__To do__
Lines from the entries below that hold "grunt" form the answer; copy all of them.

Saved data entries:

* * *

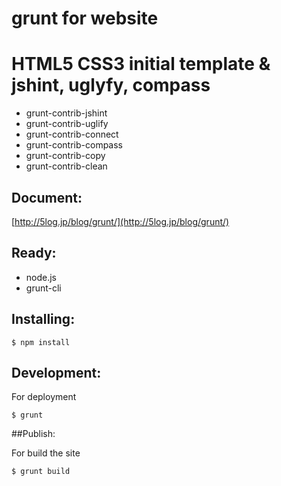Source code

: # grunt for website
HTML5 CSS3 initial template & jshint, uglyfy, compass
=============

* grunt-contrib-jshint
* grunt-contrib-uglify
* grunt-contrib-connect
* grunt-contrib-compass
* grunt-contrib-copy
* grunt-contrib-clean

## Document:

[http://5log.jp/blog/grunt/](http://5log.jp/blog/grunt/)

## Ready:
* node.js
* grunt-cli

## Installing:

	$ npm install
	
## Development:

For deployment

	$ grunt

##Publish:

For build the site

	$ grunt build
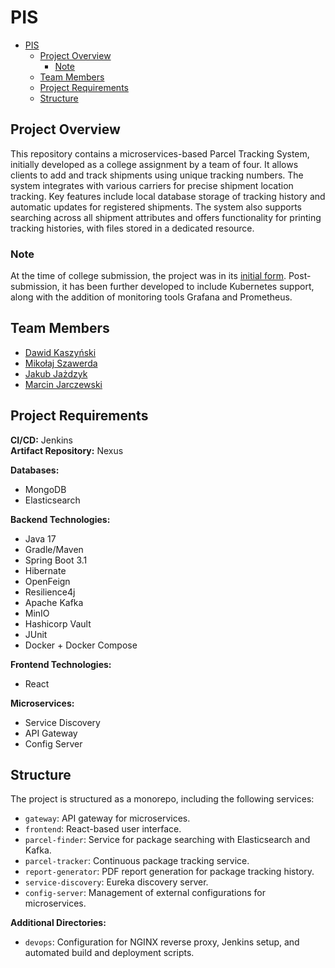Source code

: # PIS

<!-- TOC -->
* [PIS](#pis)
  * [Project Overview](#project-overview)
    * [Note](#note)
  * [Team Members](#team-members)
  * [Project Requirements](#project-requirements)
  * [Structure](#structure)
<!-- TOC -->

## Project Overview
This repository contains a microservices-based Parcel Tracking System, initially developed as a college assignment by a team of four. 
It allows clients to add and track shipments using unique tracking numbers. The system integrates with various carriers for precise shipment location tracking. 
Key features include local database storage of tracking history and automatic updates for registered shipments. 
The system also supports searching across all shipment attributes and offers functionality for printing tracking histories, with files stored in a dedicated resource.

### Note
At the time of college submission, the project was in its [initial form](https://github.com/Percival33/PIS/tree/e904b722c8ec0cf4c6c1359c2bb9e564471e1912). 
Post-submission, it has been further developed to include Kubernetes support, along with the addition of monitoring tools Grafana and Prometheus. 

## Team Members
- [Dawid Kaszyński](https://github.com/dawidkasz)
- [Mikołaj Szawerda](https://github.com/MikolajSzawerda)
- [Jakub Jażdzyk](https://github.com/kubajaz)
- [Marcin Jarczewski](https://github.com/percival33)

## Project Requirements

**CI/CD:** Jenkins  
**Artifact Repository:** Nexus

**Databases:**
- MongoDB
- Elasticsearch

**Backend Technologies:**
- Java 17
- Gradle/Maven
- Spring Boot 3.1
- Hibernate
- OpenFeign
- Resilience4j
- Apache Kafka
- MinIO
- Hashicorp Vault
- JUnit
- Docker + Docker Compose

**Frontend Technologies:**
- React

**Microservices:**
- Service Discovery
- API Gateway
- Config Server

## Structure

The project is structured as a monorepo, including the following services:

- `gateway`: API gateway for microservices.
- `frontend`: React-based user interface.
- `parcel-finder`: Service for package searching with Elasticsearch and Kafka.
- `parcel-tracker`: Continuous package tracking service.
- `report-generator`: PDF report generation for package tracking history.
- `service-discovery`: Eureka discovery server.
- `config-server`: Management of external configurations for microservices.

**Additional Directories:**
- `devops`: Configuration for NGINX reverse proxy, Jenkins setup, and automated build and deployment scripts.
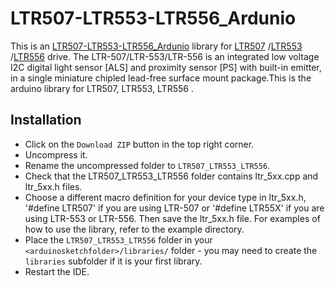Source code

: # LTR507-LTR553-LTR556_Ardunio
This is an [LTR507-LTR553-LTR556_Ardunio](https://github.com/chenhonglin/LTR507-LTR553-LTR556_Ardunio) library for [LTR507](https://optoelectronics.liteon.com/upload/download/DS86-2013-0014/LTR-507ALS-01_FINAL%20DS.pdf) /[LTR553](http://img.cecport.com/product/product/files/201507/ff8080814e8a6b06014e9502b57a0024.pdf) /[LTR556](https://optoelectronics.liteon.com/upload/download/DS86-2015-0015/LTR-556ALS-01_DS_V1.pdf) drive.
The LTR-507/LTR-553/LTR-556 is an integrated low voltage I2C digital light sensor [ALS] and proximity sensor [PS] with built-in emitter, in a single miniature chipled lead-free surface mount package.This is the arduino library for LTR507, LTR553, LTR556 .


## Installation

- Click on the `Download ZIP` button in the top right corner.
- Uncompress it.
- Rename the uncompressed folder to `LTR507_LTR553_LTR556`.
- Check that the LTR507_LTR553_LTR556 folder contains ltr_5xx.cpp and ltr_5xx.h files.
- Choose a different macro definition for your device type in ltr_5xx.h, '#define LTR507' if you are using LTR-507 or '#define LTR55X' if you are using LTR-553 or LTR-556. Then save the ltr_5xx.h file. For examples of how to use the library, refer to the example directory.
- Place the `LTR507_LTR553_LTR556` folder in your `<arduinosketchfolder>/libraries/` folder - you may need to create the `libraries` subfolder if it is your first library.
- Restart the IDE.

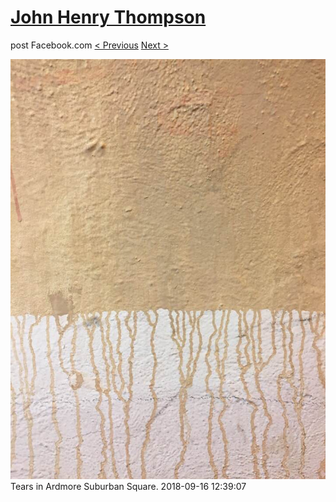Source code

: # [John Henry Thompson](../README.md)
post Facebook.com
[< Previous](2018-09-17-4.md) [Next >](2018-09-13-1.md)

[![](../media/2018-09-16/Timeline-Photos-Tears-in-Ardmore-Suburban-Square.jpg)](../README.md)
Tears in Ardmore Suburban Square.
2018-09-16 12:39:07
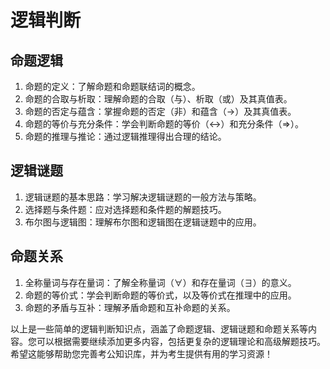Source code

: ---
---

# 逻辑判断

## 命题逻辑

1. 命题的定义：了解命题和命题联结词的概念。
2. 命题的合取与析取：理解命题的合取（与）、析取（或）及其真值表。
3. 命题的否定与蕴含：掌握命题的否定（非）和蕴含（→）及其真值表。
4. 命题的等价与充分条件：学会判断命题的等价（↔）和充分条件（⇒）。
5. 命题的推理与推论：通过逻辑推理得出合理的结论。

## 逻辑谜题

1. 逻辑谜题的基本思路：学习解决逻辑谜题的一般方法与策略。
2. 选择题与条件题：应对选择题和条件题的解题技巧。
3. 布尔图与逻辑图：理解布尔图和逻辑图在逻辑谜题中的应用。

## 命题关系

1. 全称量词与存在量词：了解全称量词（∀）和存在量词（∃）的意义。
2. 命题的等价式：学会判断命题的等价式，以及等价式在推理中的应用。
3. 命题的矛盾与互补：理解矛盾命题和互补命题的关系。

以上是一些简单的逻辑判断知识点，涵盖了命题逻辑、逻辑谜题和命题关系等内容。您可以根据需要继续添加更多内容，包括更复杂的逻辑理论和高级解题技巧。希望这能够帮助您完善考公知识库，并为考生提供有用的学习资源！
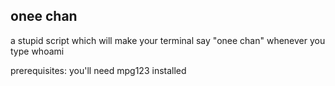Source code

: ## onee chan

a stupid script which will make your terminal say "onee chan" whenever you type whoami

prerequisites:
you'll need mpg123 installed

* * *

__Exercise answer__
: # grunt for website
* grunt-contrib-jshint
* grunt-contrib-uglify
* grunt-contrib-connect
* grunt-contrib-compass
* grunt-contrib-copy
* grunt-contrib-clean
[http://5log.jp/blog/grunt/](http://5log.jp/blog/grunt/)
* grunt-cli
	$ grunt
	$ grunt build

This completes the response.